◆ **Work required**: Nothing outside the range below should be printed. Output exactly the lines from the line with "The metamorphic policy" to the line with "The policy-mutation layer", both included.

(Source texts of formatted documents)
------

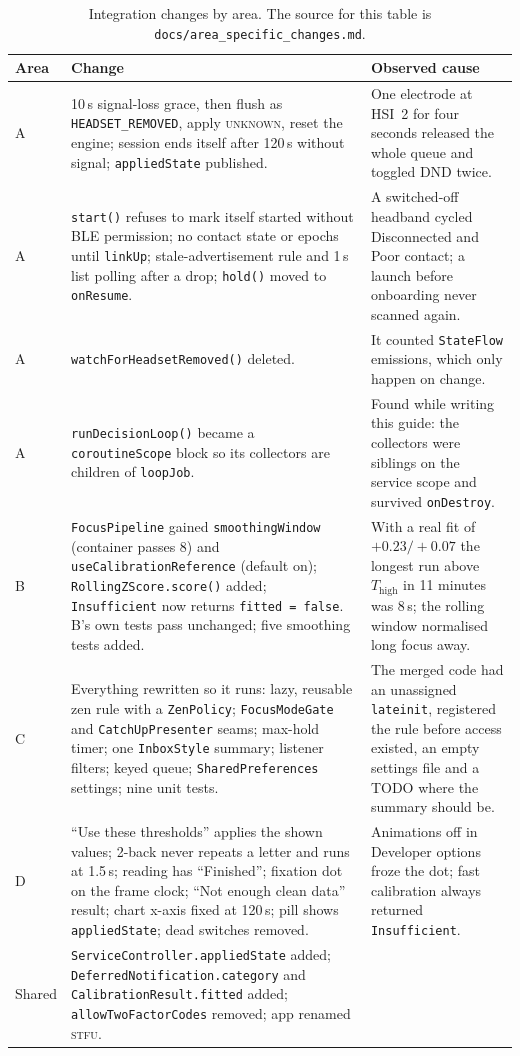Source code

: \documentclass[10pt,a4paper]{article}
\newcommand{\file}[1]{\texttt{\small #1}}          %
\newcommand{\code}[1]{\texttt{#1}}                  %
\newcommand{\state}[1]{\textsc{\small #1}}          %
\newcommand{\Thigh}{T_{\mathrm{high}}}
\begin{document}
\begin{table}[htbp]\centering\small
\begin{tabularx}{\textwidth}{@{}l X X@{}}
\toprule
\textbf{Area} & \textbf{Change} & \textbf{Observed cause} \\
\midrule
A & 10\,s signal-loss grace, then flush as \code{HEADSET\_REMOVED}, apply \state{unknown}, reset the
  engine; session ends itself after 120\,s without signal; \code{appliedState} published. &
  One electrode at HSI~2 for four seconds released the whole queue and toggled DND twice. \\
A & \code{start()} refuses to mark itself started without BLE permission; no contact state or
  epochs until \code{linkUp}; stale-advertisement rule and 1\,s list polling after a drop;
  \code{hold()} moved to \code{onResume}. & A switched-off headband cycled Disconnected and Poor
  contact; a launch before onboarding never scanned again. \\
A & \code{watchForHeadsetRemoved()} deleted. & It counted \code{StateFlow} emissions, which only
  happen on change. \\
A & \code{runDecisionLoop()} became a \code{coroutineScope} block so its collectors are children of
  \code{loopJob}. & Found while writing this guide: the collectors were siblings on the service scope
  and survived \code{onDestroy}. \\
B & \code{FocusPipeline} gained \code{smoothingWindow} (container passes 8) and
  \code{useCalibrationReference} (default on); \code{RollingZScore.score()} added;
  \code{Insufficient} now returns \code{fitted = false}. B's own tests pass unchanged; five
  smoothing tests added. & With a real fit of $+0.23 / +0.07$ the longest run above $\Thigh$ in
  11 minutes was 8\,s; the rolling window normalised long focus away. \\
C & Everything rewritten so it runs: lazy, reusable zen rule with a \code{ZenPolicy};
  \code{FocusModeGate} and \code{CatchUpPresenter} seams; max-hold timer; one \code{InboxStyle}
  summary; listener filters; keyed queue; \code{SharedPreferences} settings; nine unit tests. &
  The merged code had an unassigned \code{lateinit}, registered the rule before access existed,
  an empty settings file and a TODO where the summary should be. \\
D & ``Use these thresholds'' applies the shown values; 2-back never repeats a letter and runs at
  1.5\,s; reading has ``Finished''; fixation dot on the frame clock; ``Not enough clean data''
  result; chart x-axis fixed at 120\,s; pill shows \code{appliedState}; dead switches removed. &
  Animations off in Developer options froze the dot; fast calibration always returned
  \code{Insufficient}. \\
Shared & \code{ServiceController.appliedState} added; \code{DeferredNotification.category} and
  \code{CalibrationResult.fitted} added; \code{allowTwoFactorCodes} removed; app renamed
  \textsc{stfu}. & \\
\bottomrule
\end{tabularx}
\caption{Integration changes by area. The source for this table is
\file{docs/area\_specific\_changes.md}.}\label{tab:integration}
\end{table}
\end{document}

------

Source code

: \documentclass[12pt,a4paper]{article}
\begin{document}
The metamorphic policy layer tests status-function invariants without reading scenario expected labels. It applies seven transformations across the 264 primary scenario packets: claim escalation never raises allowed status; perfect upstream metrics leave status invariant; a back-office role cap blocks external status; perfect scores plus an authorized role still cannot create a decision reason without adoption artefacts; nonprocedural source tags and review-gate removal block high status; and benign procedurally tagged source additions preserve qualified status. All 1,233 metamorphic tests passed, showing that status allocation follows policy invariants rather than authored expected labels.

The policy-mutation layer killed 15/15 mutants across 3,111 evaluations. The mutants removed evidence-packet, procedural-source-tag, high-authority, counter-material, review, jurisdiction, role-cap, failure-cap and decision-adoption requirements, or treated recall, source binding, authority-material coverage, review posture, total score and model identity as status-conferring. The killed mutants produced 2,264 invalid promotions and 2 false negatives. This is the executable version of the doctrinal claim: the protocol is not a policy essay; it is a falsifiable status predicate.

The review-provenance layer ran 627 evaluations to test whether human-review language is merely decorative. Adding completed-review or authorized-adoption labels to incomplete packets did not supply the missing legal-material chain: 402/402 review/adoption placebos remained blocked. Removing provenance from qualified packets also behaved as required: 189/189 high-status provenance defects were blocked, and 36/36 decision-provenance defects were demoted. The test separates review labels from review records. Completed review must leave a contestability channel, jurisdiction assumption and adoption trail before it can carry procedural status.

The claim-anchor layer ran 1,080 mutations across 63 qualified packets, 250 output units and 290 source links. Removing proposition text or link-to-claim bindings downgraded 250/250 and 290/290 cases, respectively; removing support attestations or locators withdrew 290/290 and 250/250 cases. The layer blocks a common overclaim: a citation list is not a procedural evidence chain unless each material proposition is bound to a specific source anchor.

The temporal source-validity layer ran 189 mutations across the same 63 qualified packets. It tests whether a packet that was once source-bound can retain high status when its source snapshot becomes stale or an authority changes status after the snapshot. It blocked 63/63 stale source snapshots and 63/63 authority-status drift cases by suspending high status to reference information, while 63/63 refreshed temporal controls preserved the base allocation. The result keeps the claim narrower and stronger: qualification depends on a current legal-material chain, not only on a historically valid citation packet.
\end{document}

------

◆ **Exercise response**:
The metamorphic policy layer tests status-function invariants without reading scenario expected labels. It applies seven transformations across the 264 primary scenario packets: claim escalation never raises allowed status; perfect upstream metrics leave status invariant; a back-office role cap blocks external status; perfect scores plus an authorized role still cannot create a decision reason without adoption artefacts; nonprocedural source tags and review-gate removal block high status; and benign procedurally tagged source additions preserve qualified status. All 1,233 metamorphic tests passed, showing that status allocation follows policy invariants rather than authored expected labels.

The policy-mutation layer killed 15/15 mutants across 3,111 evaluations. The mutants removed evidence-packet, procedural-source-tag, high-authority, counter-material, review, jurisdiction, role-cap, failure-cap and decision-adoption requirements, or treated recall, source binding, authority-material coverage, review posture, total score and model identity as status-conferring. The killed mutants produced 2,264 invalid promotions and 2 false negatives. This is the executable version of the doctrinal claim: the protocol is not a policy essay; it is a falsifiable status predicate.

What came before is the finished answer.